Mungkin ada baiknya saya jelaskan satu persatu alasan paling tepat dan masuk akal, mengapa sistem operasi Android lebih baik daripada sistem operasi yang lain. Berikut adalah penjabarannya.

Sony Ericsson Xperia X1 BlackBerry Bold 9700

  1. Saya butuh aktifitas online dan mobile sepanjang waktu

    Salah satu kelebihan ponsel android yang paling mencolok adalah, ia dibuat untuk menunjang aktifitas di internet. Ya, saya bisa katakan, ponsel android memang diciptakan untuk anda hidup di dunia maya (internet). Bila anda membeli ponsel android namun tidak memanfaatkannya untuk internetan, maka anda benar-benar menghamburkan uang hanya untuk sebuah gadget, tanpa anda ambil manfaat terbesarnya.

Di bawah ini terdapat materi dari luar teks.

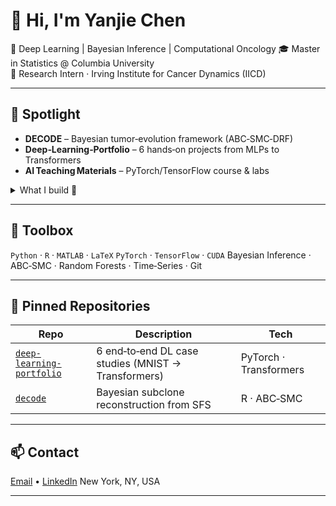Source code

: # 👋 Hi, I'm **Yanjie Chen**

🚀 Deep Learning | Bayesian Inference | Computational Oncology
🎓 Master in Statistics @ Columbia University
🔬 Research Intern · Irving Institute for Cancer Dynamics (IICD)

---

## 🌟 Spotlight
* **DECODE** – Bayesian tumor‑evolution framework (ABC‑SMC‑DRF)
* **Deep‑Learning‑Portfolio** – 6 hands‑on projects from MLPs to Transformers
* **AI Teaching Materials** – PyTorch/TensorFlow course & labs

<details>
  <summary>What I build 🚀</summary>

| Area                       | Highlights                                                     |
| -------------------------- | -------------------------------------------------------------- |
| **Computer Vision**        | Transfer learning · Semantic segmentation · Data augmentation  |
| **NLP**                    | LSTM sentiment analysis · Self‑attention · 4‑bit LLM inference |
| **Probabilistic Modeling** | ABC‑SMC pipelines · Random‑Forest posteriors                   |
| **HPC**                    | SLURM workflows · GPU optimization on Columbia’s cluster       |

</details>

---

## 🔧 Toolbox

`Python` · `R` · `MATLAB` · `LaTeX`
`PyTorch` · `TensorFlow` · `CUDA`
Bayesian Inference · ABC‑SMC · Random Forests · Time‑Series · Git

---

## 📌 Pinned Repositories

| Repo                                                                                   | Description                                         | Tech                   |
| -------------------------------------------------------------------------------------- | --------------------------------------------------- | ---------------------- |
| [`deep-learning-portfolio`](https://github.com/YanjieChen9117/deep-learning-portfolio) | 6 end‑to‑end DL case studies (MNIST → Transformers) | PyTorch · Transformers |
| [`decode`](https://github.com/YanjieChen9117/DECODE)                                   | Bayesian subclone reconstruction from SFS           | R · ABC‑SMC            |
---

## 📫 Contact

[Email](mailto:yc4594@columbia.edu) • [LinkedIn](https://www.linkedin.com/in/yanjiechen)
New York, NY, USA

---

<!--

| [`ai-teaching-materials`](https://github.com/YanjieChen9117/ai-teaching-materials)     | Lecture notes & labs for NN course                  | PyTorch · TensorFlow   |
| [`time-series-alcohol`](https://github.com/YanjieChen9117/alcohol-tax-time-series)     | GARCH forecast of UK alcohol revenue                | R                      |


## 📝 Latest Achievements

* **Jul 2025**  Released *Deep‑Learning‑Portfolio* — 95 %+ MNIST, IoU 0.84 segmentation
* **Apr 2025**  DECODE outperforms Mobster on PCAWG cohort *(pre‑print in prep)*
* **Feb 2025**  Co‑authored AI curriculum for Azure Partners

# 👋 Hi, I'm Yanjie Chen

🎓 Master in Statistics @ Columbia University  
🔬 Researcher in tumor evolution, Bayesian inference, and probabilistic modeling  
📍 Currently a research intern at Irving Institute for Cancer Dynamics, Columbia University

---

## 🔧 Skills
- **Languages**: R, Python, MATLAB, LaTeX
- **Techniques**: Bayesian Inference, ABC-SMC, Random Forests, Time Series
  
## 📚 Selected Projects

### 🧬 DECODE Tumor Subclone Reconstruction
Research in IICD, Columbia University. Develop bayesian framework for recovering tumor evolutionary parameters from SFS data; integrated ABC-SMC with Distributional RF, evaluated using community benchmarking tools.

### 🧠 AI Teaching Materials - Neural Networks
TA experience at Azure Partners: Designed PyTorch/TensorFlow-based lessons on image classification, object detection, RNNs & transformers. Includes assignments and demos.

### 📊 Time Series Forecasting on Alcohol Tax Revenue
Collaborate with "HM Revenue & Customs" and forecast UK alcohol consumption change post-tax reform using Garch(1,1) model; proposed resource allocation strategy for £64.9B in expected revenue.

---

## 📫 Contact
- 📍 30 Morningside Dr, New York, NY 10025, USA  
- 📧 yc4594@columbia.edu


**YanjieChen9117/YanjieChen9117** is a ✨ _special_ ✨ repository because its README.md (this file) appears on your GitHub profile.

Here are some ideas to get you started:

- 🔭 I’m currently working on ...
- 🌱 I’m currently learning ...
- 👯 I’m looking to collaborate on ...
- 🤔 I’m looking for help with ...
- 💬 Ask me about ...
- 📫 How to reach me: ...
- 😄 Pronouns: ...
- ⚡ Fun fact: ...
-->
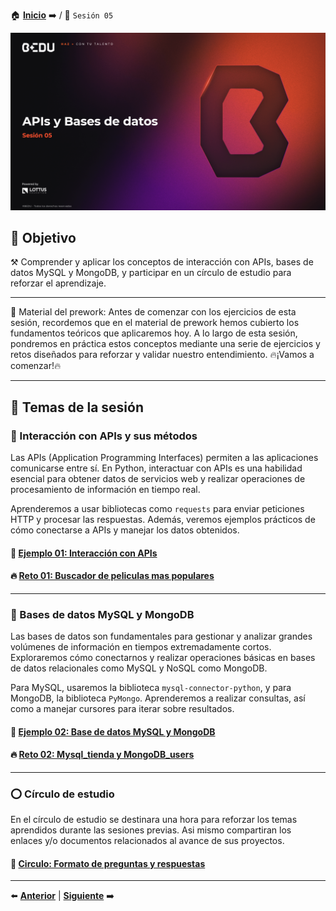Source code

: 🏠 [**Inicio**](../Readme.md) ➡️ / 📖 `Sesión 05`

<div align="center">
    <img src="Imagenes/S05_Bedu.png" alt="Sesion_05">
</div>

## 🎯 Objetivo

⚒️ Comprender y aplicar los conceptos de interacción con APIs, bases de datos MySQL y MongoDB, y participar en un círculo de estudio para reforzar el aprendizaje.

---

📘 Material del prework:
Antes de comenzar con los ejercicios de esta sesión, recordemos que en el material de prework hemos cubierto los fundamentos teóricos que aplicaremos hoy. A lo largo de esta sesión, pondremos en práctica estos conceptos mediante una serie de ejercicios y retos diseñados para reforzar y validar nuestro entendimiento. 
🔥¡Vamos a comenzar!🔥

---

## 📂 Temas de la sesión

### 📖 Interacción con APIs y sus métodos

Las APIs (Application Programming Interfaces) permiten a las aplicaciones comunicarse entre sí. En Python, interactuar con APIs es una habilidad esencial para obtener datos de servicios web y realizar operaciones de procesamiento de información en tiempo real.

Aprenderemos a usar bibliotecas como `requests` para enviar peticiones HTTP y procesar las respuestas. Además, veremos ejemplos prácticos de cómo conectarse a APIs y manejar los datos obtenidos.

#### 📜 **[Ejemplo 01: Interacción con APIs](Ejemplo-01/Readme.md)**
#### 🔥 **[Reto 01: Buscador de peliculas mas populares](Reto-01/Readme.md)**

---

### 📖 Bases de datos MySQL y MongoDB

Las bases de datos son fundamentales para gestionar y analizar grandes volúmenes de información en tiempos extremadamente cortos. Exploraremos cómo conectarnos y realizar operaciones básicas en bases de datos relacionales como MySQL y NoSQL como MongoDB.

Para MySQL, usaremos la biblioteca `mysql-connector-python`, y para MongoDB, la biblioteca `PyMongo`. Aprenderemos a realizar consultas, así como a manejar cursores para iterar sobre resultados.

#### 📜 **[Ejemplo 02: Base de datos MySQL y MongoDB](Ejemplo-02/Readme.md)**
#### 🔥 **[Reto 02: Mysql_tienda y MongoDB_users](Reto-02/Readme.md)**


---


### ⭕ Círculo de estudio

En el círculo de estudio se destinara una hora para reforzar los temas aprendidos durante las sesiones previas. Asi mismo compartiran los enlaces y/o documentos relacionados al avance de sus proyectos.


#### 📜 **[Circulo: Formato de preguntas y respuestas](Ejemplo-03/Readme.md)**

<!-- #### 🏗️ **[Esqueleto de proyecto final](Ejemplo-04/Readme.md)** -->

---

⬅️ [**Anterior**](../Readme.md) | [**Siguiente**](../Sesion-06/Readme.md) ➡️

    Karena saat itu aktifitas saya lebih banyak di luar (di lapangan, meeting, atau kunjungan kerja), maka saya membutuhkan perangkat yang mudah dibawa kemana-mana. Tentu sangat merepotkan bila hanya untuk mengecek email saja saya harus membuka laptop di jalan.

    Aktifitas online saya sangat tinggi, baik aktifitas kirim/terima email, membaca berita, jejaring sosial, maupun aktifitas ngeblog. Meski ponsel lain seperti iPhone, BlackBerry dan WM bisa melakukan hal yang sama, namun saya lebih merasakan manfaat yang optimal dari ponsel android.

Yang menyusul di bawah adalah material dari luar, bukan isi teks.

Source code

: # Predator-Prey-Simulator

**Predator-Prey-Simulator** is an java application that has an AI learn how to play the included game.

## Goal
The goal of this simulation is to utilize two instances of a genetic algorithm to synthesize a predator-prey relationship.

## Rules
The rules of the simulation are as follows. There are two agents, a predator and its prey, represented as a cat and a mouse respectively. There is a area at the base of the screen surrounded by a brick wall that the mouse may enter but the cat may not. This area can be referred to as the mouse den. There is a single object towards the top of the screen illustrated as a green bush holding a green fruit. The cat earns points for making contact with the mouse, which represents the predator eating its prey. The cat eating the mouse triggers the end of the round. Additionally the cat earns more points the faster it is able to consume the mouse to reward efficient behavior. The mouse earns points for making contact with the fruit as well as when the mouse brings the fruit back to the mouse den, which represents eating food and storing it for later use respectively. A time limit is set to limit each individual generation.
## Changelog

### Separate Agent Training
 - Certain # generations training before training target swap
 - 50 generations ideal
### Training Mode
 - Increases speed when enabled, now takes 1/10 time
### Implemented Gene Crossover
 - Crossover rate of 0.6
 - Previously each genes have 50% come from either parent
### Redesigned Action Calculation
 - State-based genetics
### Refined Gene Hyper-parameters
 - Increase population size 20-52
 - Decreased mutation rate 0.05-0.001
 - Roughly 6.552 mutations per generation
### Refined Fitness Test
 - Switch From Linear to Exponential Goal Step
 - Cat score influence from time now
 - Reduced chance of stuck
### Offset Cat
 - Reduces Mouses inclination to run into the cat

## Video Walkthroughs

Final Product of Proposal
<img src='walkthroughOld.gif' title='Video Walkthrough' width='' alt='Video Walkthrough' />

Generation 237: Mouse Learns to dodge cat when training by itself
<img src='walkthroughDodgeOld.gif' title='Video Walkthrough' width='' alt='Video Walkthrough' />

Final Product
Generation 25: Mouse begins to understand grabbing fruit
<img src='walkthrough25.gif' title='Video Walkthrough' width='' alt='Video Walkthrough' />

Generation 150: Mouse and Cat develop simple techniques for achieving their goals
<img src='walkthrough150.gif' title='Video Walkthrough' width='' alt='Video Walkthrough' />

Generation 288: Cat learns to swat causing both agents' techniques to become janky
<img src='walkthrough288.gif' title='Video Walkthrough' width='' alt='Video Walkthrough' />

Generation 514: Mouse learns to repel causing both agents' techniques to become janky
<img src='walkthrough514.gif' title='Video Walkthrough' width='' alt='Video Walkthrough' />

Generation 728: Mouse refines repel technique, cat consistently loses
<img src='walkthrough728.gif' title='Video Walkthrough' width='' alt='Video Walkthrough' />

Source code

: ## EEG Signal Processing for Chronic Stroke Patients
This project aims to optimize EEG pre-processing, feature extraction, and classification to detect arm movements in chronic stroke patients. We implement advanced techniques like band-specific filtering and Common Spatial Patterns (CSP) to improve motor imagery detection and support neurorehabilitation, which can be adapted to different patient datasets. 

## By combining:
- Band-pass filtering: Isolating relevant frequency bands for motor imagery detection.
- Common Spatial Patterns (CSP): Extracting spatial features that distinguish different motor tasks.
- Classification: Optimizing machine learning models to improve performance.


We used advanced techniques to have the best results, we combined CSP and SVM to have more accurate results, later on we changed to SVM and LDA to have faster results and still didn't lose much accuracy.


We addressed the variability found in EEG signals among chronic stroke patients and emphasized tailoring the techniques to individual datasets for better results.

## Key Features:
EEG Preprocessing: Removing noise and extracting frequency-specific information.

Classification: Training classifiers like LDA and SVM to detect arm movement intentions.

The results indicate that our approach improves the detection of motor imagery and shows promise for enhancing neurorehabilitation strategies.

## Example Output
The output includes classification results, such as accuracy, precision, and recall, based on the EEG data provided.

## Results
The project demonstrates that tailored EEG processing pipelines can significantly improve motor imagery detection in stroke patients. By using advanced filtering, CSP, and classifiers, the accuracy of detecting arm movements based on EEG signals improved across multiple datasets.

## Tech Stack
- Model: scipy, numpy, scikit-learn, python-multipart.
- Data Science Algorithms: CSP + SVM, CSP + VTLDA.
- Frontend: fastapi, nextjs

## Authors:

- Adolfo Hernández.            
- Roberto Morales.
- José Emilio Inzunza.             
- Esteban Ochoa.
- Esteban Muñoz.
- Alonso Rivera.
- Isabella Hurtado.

  2. Aplikasi pendukung yang sangat lengkap dan terjangkau

    Android merupakan sistem operasi bersumber terbuka (open source). Tidak heran banyak para pengembang (developer) membuat segala macam aplikasi yang dibutuhkan oleh pengguna. Saking banyaknya para pengembang, tak heran aplikasi yang disediakan di pasar aplikasi (Android market) sudah menembus angka jutaan.

    Tak hanya lengkap, aplikasi yang dibutuhkan pun sangat terjangkau. Saya hampir tidak pernah mengeluarkan uang sepeserpun untuk dapat memiliki aplikasi yang saya butuhkan, karena semuanya tersedia dengan gratis.

  3. Kebebasan yang sesungguhnya

    Android memungkinkan penggunanya untuk mengeksplorasi perangkatnya, sehingga memberikannya kekuasaan penuh. Tidak seperti iPhone atau bahkan BlackBerry yang membatasi hak guna pemakainya, android benar-benar membebaskan penggunanya untuk memodifikasi sistem operasinya.

  4. Tak ingin terbawa arus latah

    Agaknya sudah menjadi tradisi kebanyakan orang Indonesia yang suka mengikuti kebanyakan orang. Saya melihat kebanyakan orang yang menggunakan gadget, hanya terpengaruh atau ikut-ikutan orang lain. Saat itu, saya memutuskan untuk berpindah ke Android di saat orang-orang sedang mabuk iPhone dan BlackBerry. Ya, saya tidak mau mengikuti tren latah mereka.

  5. RIM dan ketidakbecusannya

    RIM (Research in Motion), sebagai produsen BlackBerry telah banyak mengecewakan saya. Rasa-rasanya, BlackBerry adalah kegagalan terbesar saya ketika memilih perangkat telepon pintar.

    Mohon maaf, saya tidak bermaksud mengecilkan pengguna BlackBerry. Opini yang saya tulis saat ini murni pendapat subyektif mengenai ketidaksukaan saya menggunakan layanan BlackBerry. Di kesempatan lain, mungkin akan saya jelaskan alasan mengapa saya tidak menyukainya.

Sony Ericsson Xperia Arc

Yeah, terlepas dari banyak kelebihan yang dimilikinya, Android juga memiliki kekurangan. Menurut saya, setiap pengguna harus dapat menentukan sendiri perangkat yang terbaik bagi kebutuhannya, baik itu Android, iPhone, BlackBerry, Symbian, atau bahkan ponsel jadul lainnya.